Ainda assim, a “pista” – como é chamado o palco do Teatro Oficina – nunca deixou de ser a casa de Borghi, motivo pelo qual ele procurou o diretor Zé Celso para montar a peça “Fim de Jogo” no Oficina. “Não conseguimos nenhum espaço para encenar, muitos teatros nem sequer nos responderam”, conta o ator.

“Pensamos em montar lá no Oficina e contamos ao Zé que também havia o desejo de fazer na casa do Renato”, conta a diretora Isabel Teixeira. “É o máximo!”, diz Zé Celso, que reforçou a ideia de que a montagem fosse feita no apartamento de Borghi. “O Oficina começou com Teatro a Domicílio”, lembra o diretor. Logo após “A Incubadeira”, o grupo do Oficina montou um conjunto de três peças curtas do dramaturgo Carlos Queiroz Telles e apresentou nas casas. “O Teatro de Arena também começou assim”, afirma Borghi. “O fim está no começo. O começo está no fim e, no entanto, continua-se”, Isabel pinça um trecho da peça. “Então o que é começo e o que é fim?”

Assim, tudo cooperava para o bem do “teatrinho de Adriano Borghi”, brinca o ator, referindo-se ao pai que, inclusive, tem espaço na encenação. “O texto tem quatro personagens”, diz Isabel sobre Nell e Nagg, pais de Hamm. Em vez de convidar mais dois atores, o ambiente doméstico pareceu sugerir um caminho, conta Seixas. “Na encenação, a ideia foi se adequar aos elementos da casa. “No caso dos pais de Hamm, nós os invocamos por meio de retratos.”

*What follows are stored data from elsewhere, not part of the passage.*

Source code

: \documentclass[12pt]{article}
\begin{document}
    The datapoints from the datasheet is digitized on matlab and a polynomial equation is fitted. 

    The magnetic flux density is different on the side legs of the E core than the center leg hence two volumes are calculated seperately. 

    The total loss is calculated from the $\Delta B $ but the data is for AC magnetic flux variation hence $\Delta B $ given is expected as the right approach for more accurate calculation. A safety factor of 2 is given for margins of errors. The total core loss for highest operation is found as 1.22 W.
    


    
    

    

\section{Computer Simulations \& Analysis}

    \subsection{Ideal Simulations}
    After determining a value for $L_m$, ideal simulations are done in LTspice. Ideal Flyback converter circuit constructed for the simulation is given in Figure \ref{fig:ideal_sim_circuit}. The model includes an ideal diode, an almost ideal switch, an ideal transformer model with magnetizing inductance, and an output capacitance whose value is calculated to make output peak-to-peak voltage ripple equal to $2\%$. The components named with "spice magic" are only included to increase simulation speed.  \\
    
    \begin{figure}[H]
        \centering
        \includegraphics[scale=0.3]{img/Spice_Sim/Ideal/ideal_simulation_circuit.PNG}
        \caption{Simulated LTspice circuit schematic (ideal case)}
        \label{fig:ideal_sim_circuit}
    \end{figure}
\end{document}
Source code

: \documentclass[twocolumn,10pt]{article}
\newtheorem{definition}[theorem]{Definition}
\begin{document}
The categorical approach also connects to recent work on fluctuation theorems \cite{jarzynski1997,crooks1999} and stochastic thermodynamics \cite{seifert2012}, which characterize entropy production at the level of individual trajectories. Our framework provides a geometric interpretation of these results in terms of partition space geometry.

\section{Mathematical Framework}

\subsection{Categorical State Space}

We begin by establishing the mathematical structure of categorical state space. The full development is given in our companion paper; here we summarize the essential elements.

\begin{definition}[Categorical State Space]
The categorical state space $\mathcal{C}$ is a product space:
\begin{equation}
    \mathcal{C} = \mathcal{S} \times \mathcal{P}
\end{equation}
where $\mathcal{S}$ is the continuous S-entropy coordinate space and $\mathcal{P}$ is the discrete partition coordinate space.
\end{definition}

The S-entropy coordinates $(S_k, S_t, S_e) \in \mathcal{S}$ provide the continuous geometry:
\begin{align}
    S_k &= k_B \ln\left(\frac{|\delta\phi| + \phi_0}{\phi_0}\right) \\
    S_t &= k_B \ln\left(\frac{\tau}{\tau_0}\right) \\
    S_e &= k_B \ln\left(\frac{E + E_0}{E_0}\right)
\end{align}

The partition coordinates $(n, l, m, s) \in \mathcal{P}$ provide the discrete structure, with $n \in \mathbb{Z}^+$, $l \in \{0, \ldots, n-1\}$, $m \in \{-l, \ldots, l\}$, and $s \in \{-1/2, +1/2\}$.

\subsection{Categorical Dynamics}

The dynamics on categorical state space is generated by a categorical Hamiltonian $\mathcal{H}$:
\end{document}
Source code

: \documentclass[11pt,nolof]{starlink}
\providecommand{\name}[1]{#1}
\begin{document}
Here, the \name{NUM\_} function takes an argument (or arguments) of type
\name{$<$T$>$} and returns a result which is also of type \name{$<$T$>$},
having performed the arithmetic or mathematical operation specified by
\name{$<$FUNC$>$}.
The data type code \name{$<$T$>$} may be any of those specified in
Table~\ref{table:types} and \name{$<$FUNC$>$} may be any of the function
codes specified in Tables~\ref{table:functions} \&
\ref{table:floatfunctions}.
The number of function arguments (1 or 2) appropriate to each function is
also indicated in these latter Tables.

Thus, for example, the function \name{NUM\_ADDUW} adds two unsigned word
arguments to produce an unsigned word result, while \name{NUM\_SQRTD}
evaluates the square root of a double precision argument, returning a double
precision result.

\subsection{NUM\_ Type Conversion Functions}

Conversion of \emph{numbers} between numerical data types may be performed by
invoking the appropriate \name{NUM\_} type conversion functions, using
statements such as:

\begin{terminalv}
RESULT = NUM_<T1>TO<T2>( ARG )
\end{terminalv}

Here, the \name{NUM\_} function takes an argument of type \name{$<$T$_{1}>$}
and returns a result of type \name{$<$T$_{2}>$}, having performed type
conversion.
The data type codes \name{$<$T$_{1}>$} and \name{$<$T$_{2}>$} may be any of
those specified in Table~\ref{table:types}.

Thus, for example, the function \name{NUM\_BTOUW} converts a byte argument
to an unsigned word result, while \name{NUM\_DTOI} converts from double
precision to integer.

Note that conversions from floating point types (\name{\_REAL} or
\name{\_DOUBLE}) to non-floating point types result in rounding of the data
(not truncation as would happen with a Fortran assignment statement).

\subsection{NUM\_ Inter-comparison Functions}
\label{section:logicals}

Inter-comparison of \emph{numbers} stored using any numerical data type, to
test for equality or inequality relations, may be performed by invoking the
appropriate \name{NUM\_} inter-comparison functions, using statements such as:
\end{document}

A casa rural de Beckett. Outro impulso que confirmou essa decisão surgiu de uma dica do tradutor Fábio Rigatto para Isabel. “Ele me disse que, nos manuscritos e nos rascunhos da peça, Beckett trazia dois personagens apenas.” Ela conta que, em uma das cenas, o que seria Hamm fala para Clov: “Vá chamar minha mãe”. Ao que o outro responde: “Você não prefere a sua mulher?”. E, sob a réplica negativa, Clov entra na cozinha e volta travestido de mãe. “Beckett estava começando a desenvolver essa duplicação e aí ele encerra o manuscrito. Em seguida, ele concebe as quatro figuras separadamente”, explica.

Para conferir de perto, Isabel visitou Reading, cidade da Inglaterra que concentra o maior acervo do dramaturgo no mundo, mantido pelo biógrafo do autor, James Knowlson. “Quando cheguei, eles estavam comemorando a compra dos cadernos de Murphy.” Os manuscritos do romance foram arrematados em 2013 por US$ 1,5 milhão.

Mas, antes de chegar, o caminho reservava uma surpresa. “O mapa indicava um endereço que não o da universidade. Segui meio desconfiada e descobri: o acervo de Beckett fica dentro de um museu rural da Grã-Bretanha!” Em meio a exposições de arado e tratores, Isabel cruzou o caminho com agrônomos e pesquisadores da área até chegar aos escritos do dramaturgo. “O acervo do Beckett está ali!”, repete. “Eu sempre acho que é piada dele.”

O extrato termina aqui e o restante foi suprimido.